Mobile apps are also becoming increasingly important; at the convention I was told that Zalo Messenger is a popular place for cosplayers to meet while Mystic Messenger – a dating app that is set in a cosplay fantasy world – is also a source of inspiration for players as well as a safe space to flirt with like-minded fans.

its-cool-to-be-a-nerd-why-cosplay-is-making-it-big-in-vietnam

Cosplayers at the Japan Festival 2017 at the Foreign Trade University in Ho Chi Minh City on May 14, 2017. Photo by Rebecca Jones

No gender rules

Poring through these groups and apps, one thing that strikes me about the images is a consistent sense of androgyny.

The cover image for HCM Cosplay Confessions, for example, is three animated male characters with beards dressed in pink corseted leotards and sporting fluffy pink boleros.

However, according to Emma, this type of image is not seen – as it would be in the West – as necessarily homosexual. Instead, she explains that it reflects an open attitude to gender and sexuality that runs throughout cosplay in Vietnam and Asia, separating it from the more overtly masculine form of cosplay in the U.S.

“In cosplay boys dress as girls a lot – we call that ‘trap.’ Girls dress as boys too, we call that ‘re-trap,’ but it’s not so common,” she explains.

In a post on Cosplay Confessions, professional Australia-based cosplayer Knitemaya makes this point clear: “Cosplay, in general, has no rules when it comes to gender […] you can cosplay whoever you want despite what others tell you.”

He also voices his frustration with those who are “rude” to him about his decision to role-play women, adding: “If someone chooses not to tell you their gender, DONT BUG THEM ABOUT IT.”

In Saigon I met a number of gender-bending cosplayers.
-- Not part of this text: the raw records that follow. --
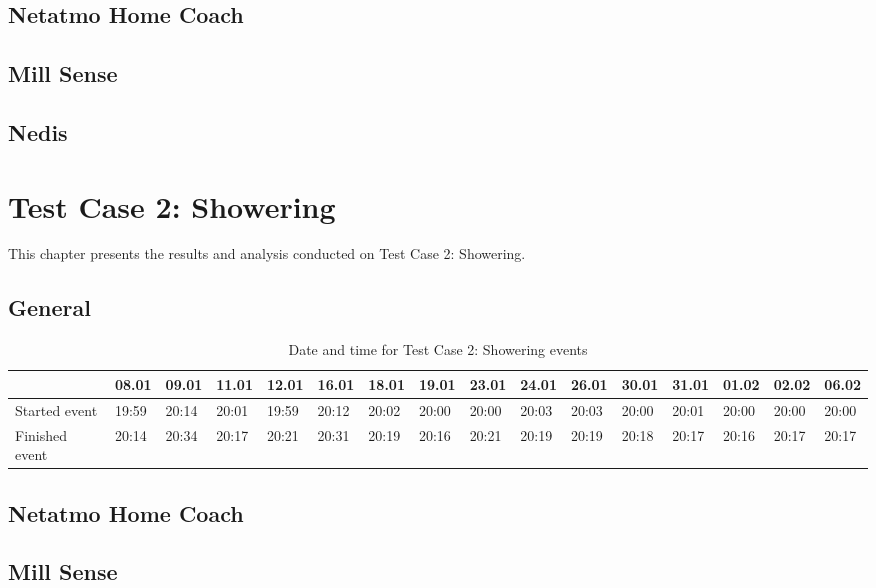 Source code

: \subsection{Netatmo Home Coach}
\subsection{Mill Sense}
\subsection{Nedis}

\section{Test Case 2: Showering}
This chapter presents the results and analysis conducted on Test Case 2: Showering. 
\subsection{General}
\begin{table}[!hbtp]
    \centering
    \caption{Date and time for Test Case 2: Showering events}
    \begin{adjustbox}{width=1\textwidth} 
        \begin{tabular}{l|l|l|l|l|l|l|l|l|l|l|l|l|l|l|l|}
            \cline{2-16}
                & 08.01 & 09.01 & 11.01 & 12.01 & 16.01 & 18.01 & 19.01 & 23.01 & 24.01 & 26.01 & 30.01 & 31.01 & 01.02 & 02.02 & 06.02 \\ \hline
            \multicolumn{1}{|l|}{Started event}  & 19:59 & 20:14 & 20:01 & 19:59 & 20:12 & 20:02 & 20:00 & 20:00 & 20:03 & 20:03 & 20:00 & 20:01 & 20:00 & 20:00 & 20:00 \\ \hline
            \multicolumn{1}{|l|}{Finished event} & 20:14 & 20:34 & 20:17 & 20:21 & 20:31 & 20:19 & 20:16 & 20:21 & 20:19 & 20:19 & 20:18 & 20:17 & 20:16 & 20:17 & 20:17 \\ \hline
        \end{tabular}
    \end{adjustbox}
    \label{tab:ShoweringDates}
\end{table}

\subsection{Netatmo Home Coach}
\subsection{Mill Sense}
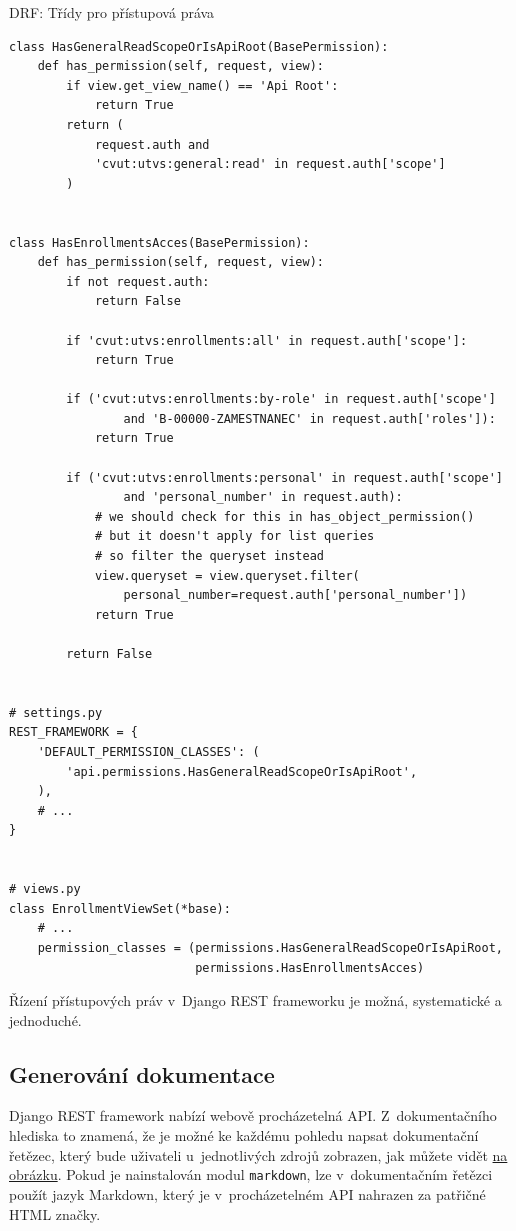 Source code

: \begin{listing}[htbp]
\caption{{\label{code:drf:permissions}DRF: Třídy pro přístupová práva}}
\begin{verbatim}
class HasGeneralReadScopeOrIsApiRoot(BasePermission):
    def has_permission(self, request, view):
        if view.get_view_name() == 'Api Root':
            return True
        return (
            request.auth and
            'cvut:utvs:general:read' in request.auth['scope']
        )


class HasEnrollmentsAcces(BasePermission):
    def has_permission(self, request, view):
        if not request.auth:
            return False

        if 'cvut:utvs:enrollments:all' in request.auth['scope']:
            return True

        if ('cvut:utvs:enrollments:by-role' in request.auth['scope']
                and 'B-00000-ZAMESTNANEC' in request.auth['roles']):
            return True

        if ('cvut:utvs:enrollments:personal' in request.auth['scope']
                and 'personal_number' in request.auth):
            # we should check for this in has_object_permission()
            # but it doesn't apply for list queries
            # so filter the queryset instead
            view.queryset = view.queryset.filter(
                personal_number=request.auth['personal_number'])
            return True

        return False


# settings.py
REST_FRAMEWORK = {
    'DEFAULT_PERMISSION_CLASSES': (
        'api.permissions.HasGeneralReadScopeOrIsApiRoot',
    ),
    # ...
}


# views.py
class EnrollmentViewSet(*base):
    # ...
    permission_classes = (permissions.HasGeneralReadScopeOrIsApiRoot,
                          permissions.HasEnrollmentsAcces)
\end{verbatim}
\end{listing}

Řízení přístupových práv v~Django REST frameworku je možná, systematické a jednoduché.

\subsection{Generování dokumentace}\label{generovuxe1nuxed-dokumentace}

Django REST framework nabízí webově procházetelná API. Z~dokumentačního hlediska to znamená, že je možné ke každému pohledu napsat dokumentační řetězec, který bude uživateli u~jednotlivých zdrojů zobrazen, jak můžete vidět \protect\hyperlink{pic:djangorestbrowsableutvs}{na obrázku}. Pokud je nainstalován modul \verb!markdown!, lze v~dokumentačním řetězci použít jazyk Markdown, který je v~procházetelném API nahrazen za patřičné HTML značky.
Huy, 15, from Ho Chi Minh has been crossdressing as a female character since he began cosplaying five months ago and says that he does so to “look beautiful” and “express himself.”

Phong, a 19-year-old art student, was in “re-trap” (girl dressed as a boy). “I usually dress as boys in anime as they have strong independent characters,” she tells me. On female anime characters she says she thinks they are strong, but usually violent, and she doesn’t like that.

Beauty and freedom

For most, however, cosplay is simply about becoming someone else – someone beautiful, confident and otherworldly.
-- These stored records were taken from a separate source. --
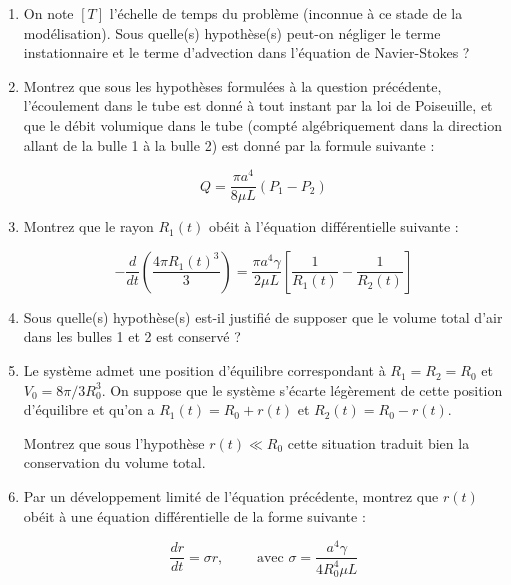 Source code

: {\begin{enumerate}


\item On note $[T]$ l'échelle de temps du problème (inconnue à ce stade de la modélisation). 
Sous quelle(s) hypothèse(s) peut-on négliger le terme instationnaire et le terme d'advection dans l'équation de Navier-Stokes ?


\item
Montrez que sous les hypothèses formulées à la question précédente, l'écoulement dans
le tube est donné à tout instant par la loi de Poiseuille, et que le débit volumique
dans le tube (compté algébriquement dans la direction allant de la bulle
1 à la bulle 2) est donné par la formule suivante :

$$
Q = \frac{\pi a^4}{8 \mu L} (P_1-P_2)
$$



\item Montrez que le rayon $R_1(t)$ obéit à l'équation 
différentielle suivante :

$$
- \frac{d}{dt} \left( \frac{4 \pi R_1(t)^3}{3} \right) 
= \frac{\pi a^4\gamma }{2 \mu L} \left[ \frac{1}{R_1(t)} -     \frac{1}{R_2(t)}  \right]
$$

\item Sous quelle(s) hypothèse(s) est-il justifié de supposer que le volume
total d'air dans les bulles 1 et 2 est conservé ?

\item Le système admet une position d'équilibre correspondant à $R_1 = R_2 = R_0$ 
et $V_0 = 8 \pi/3 R_0^3$. On suppose que le système s'écarte légèrement 
de cette position d'équilibre et qu'on a $R_1(t) = R_0 + r(t)$ et $R_2(t) = R_0 - r(t)$.

Montrez que sous l'hypothèse $r(t) \ll R_0$ cette situation traduit bien la conservation du volume total. 


\item Par un développement limité de l'équation précédente, montrez que $r(t)$ 
obéit à une équation différentielle de la forme suivante :

$$
\frac{dr}{dt} 
= \sigma r , \qquad  \mbox{ avec } \sigma = \frac{a^4 \gamma}{4 R_0^4 \mu L} 
$$


\end{enumerate}}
Most of the cosplayers I spoke to told me that they do cosplay because they “love” the characters that they are playing. Like Huy, they admire their beauty and elegance and want to emulate it.
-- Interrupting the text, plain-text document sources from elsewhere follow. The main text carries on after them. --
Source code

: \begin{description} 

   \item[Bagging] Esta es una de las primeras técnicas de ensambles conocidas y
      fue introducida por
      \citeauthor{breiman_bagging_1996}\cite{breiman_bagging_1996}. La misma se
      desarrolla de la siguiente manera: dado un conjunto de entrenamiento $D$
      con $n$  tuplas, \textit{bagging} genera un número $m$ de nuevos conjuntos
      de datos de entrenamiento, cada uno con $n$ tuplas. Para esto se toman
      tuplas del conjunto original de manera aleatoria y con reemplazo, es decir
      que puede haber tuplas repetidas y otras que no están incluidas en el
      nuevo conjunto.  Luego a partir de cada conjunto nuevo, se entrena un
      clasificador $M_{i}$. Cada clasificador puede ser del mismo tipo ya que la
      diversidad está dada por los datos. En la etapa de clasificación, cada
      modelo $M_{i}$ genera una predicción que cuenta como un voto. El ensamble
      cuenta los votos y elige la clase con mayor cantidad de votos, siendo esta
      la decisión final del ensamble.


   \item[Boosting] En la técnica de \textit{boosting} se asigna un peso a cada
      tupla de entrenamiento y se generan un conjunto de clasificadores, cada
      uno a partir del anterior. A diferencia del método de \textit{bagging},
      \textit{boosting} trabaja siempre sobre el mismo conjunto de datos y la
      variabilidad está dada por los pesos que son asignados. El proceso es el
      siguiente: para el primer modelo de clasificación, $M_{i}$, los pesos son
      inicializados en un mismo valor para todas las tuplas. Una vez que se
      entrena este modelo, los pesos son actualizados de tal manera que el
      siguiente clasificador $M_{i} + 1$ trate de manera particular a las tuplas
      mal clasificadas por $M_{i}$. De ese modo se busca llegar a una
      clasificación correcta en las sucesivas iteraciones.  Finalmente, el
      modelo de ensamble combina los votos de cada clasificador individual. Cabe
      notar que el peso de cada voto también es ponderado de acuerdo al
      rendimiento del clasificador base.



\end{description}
Many cosplayers in Vietnam have taken this to a professional level, making a career out of dressing as famous characters at conventions throughout Asia.

These include Miu, a 24 year-old Vietnamese girl who now boasts over 116,000 Facebook followers thanks to regular appearances at conventions in Vietnam, Singapore, the Philippines and Japan.

In turn these professional cosplayers attract armies of fans who then dress as them in cosplay – an interesting meta-dynamic that is perhaps symbolic of the type of idol worship common throughout Asian pop culture.

However, at its heart cosplay seems to be most about acceptance. For those involved in the scene, cosplay and the virtual world that surrounds it gives them a space to express their identities and creativity in a way most often denied to them in everyday life.

“Cosplay is becoming more popular but it’s still not normal,” says Tran Hoang Phi Vu, a 16-year-old otaku, or anime fan, who was beside himself with excitement at the sight of so many cosplayers at the Japan festival.

He adds: “At school I have to hide my love of anime and cosplay as people can be rude about it. Here I can be with friends and no one will judge me.”

  Author : Tran Hoang Phi Vu (a 16-year-old otaku.)
  At school I have to hide my love of anime and cosplay as people can be rude about it. Here I can be with friends and no one will judge me.

A growing number of conventions, the tens of thousands of members discussing cosplay in internet forums and the armies of fans following professional cosplayers all suggest that cosplay is a growing subculture in Vietnam; and as in the U.S., where “nerds” are making it big in TV and film, it is also starting to attract a slightly cooler edge.

Thus, while it still remains a little strange to some, cosplayers like Emma are starting to hold their heads, perfect in their multicolored wigs, high.